Mlliyet Milliyet Blog Milliyet Blog
 
Facebook Connect
Blog Kategorileri
 

08 Ağustos '07

 
Kategori
Gezi - Tatil
 

Keşmekeşlikten kaçış

Keşmekeşlikten kaçış
 

Bazen insanın ruhu daralır, her şey üstüne gelir, kaçmak ister, bir şehri tam kalbinden beyninden vurup gitmek ister, varsa aklında bir yağmur, hele çok uzaklardan onu çağırıyorsa çocukluğu gidesi gelir insanın fakat birisinin çıkıp da ’’buralardan gitme’’ demesini de bekler...

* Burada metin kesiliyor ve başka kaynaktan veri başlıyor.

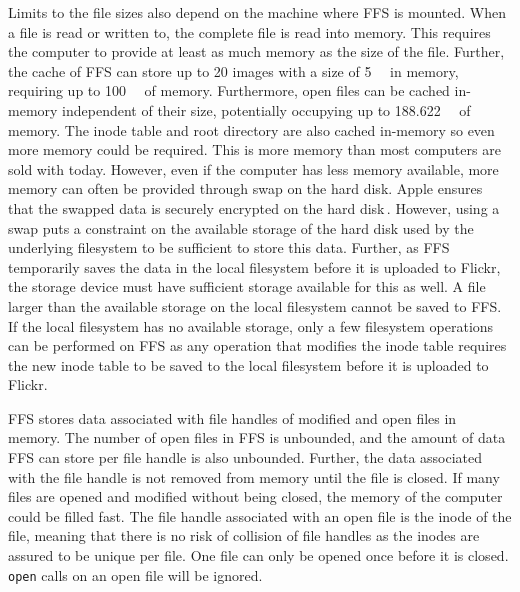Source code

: Limits to the file sizes also depend on the machine where \gls{FFS} is mounted. When a file is read or written to, the complete file is read into memory. This requires the computer to provide at least as much memory as the size of the file. Further, the cache of \gls{FFS} can store up to 20 images with a size of \SI{5}{\mega\byte} in memory, requiring up to \SI{100}{\mega\byte} of memory. Furthermore, open files can be cached in-memory independent of their size, potentially occupying up to \SI{188.622}{\giga\byte} of memory. The inode table and root directory are also cached \mbox{in-memory} so even more memory could be required. This is more memory than most computers are sold with today. However, even if the computer has less memory available, more memory can often be provided through swap on the hard disk. Apple ensures that the swapped data is securely encrypted on the hard disk\,\cite{appleinc.WhatSecureVirtual}. However, using a swap puts a constraint on the available storage of the hard disk used by the underlying filesystem to be sufficient to store this data. Further, as \gls{FFS} temporarily saves the data in the local filesystem before it is uploaded to Flickr, the storage device must have sufficient storage available for this as well. A file larger than the available storage on the local filesystem cannot be saved to \gls{FFS}. If the local filesystem has no available storage, only a few filesystem operations can be performed on \gls{FFS} as any operation that modifies the inode table requires the new inode table to be saved to the local filesystem before it is uploaded to Flickr. 

\gls{FFS} stores data associated with file handles of modified and open files in memory. The number of open files in \gls{FFS} is unbounded, and the amount of data \gls{FFS} can store per file handle is also unbounded. Further, the data associated with the file handle is not removed from memory until the file is closed. If many files are opened and modified without being closed, the memory of the computer could be filled fast. The file handle associated with an open file is the inode of the file, meaning that there is no risk of collision of file handles as the inodes are assured to be unique per file. One file can only be opened once before it is closed. \texttt{open} calls on an open file will be ignored.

Buralardan gitme demeyen birisi çıkmadığı için ilk kez bu şehri terk edip gittim. Beni çağıran yer yazları üç mevsimi birden yaşayan, yeşille maviyi buluşturan Rize’nin şirin beldesi Çayeli’ ydi. Çocukluğum ve en güzel anılarımı yaşadığım o muhteşem beldeydi.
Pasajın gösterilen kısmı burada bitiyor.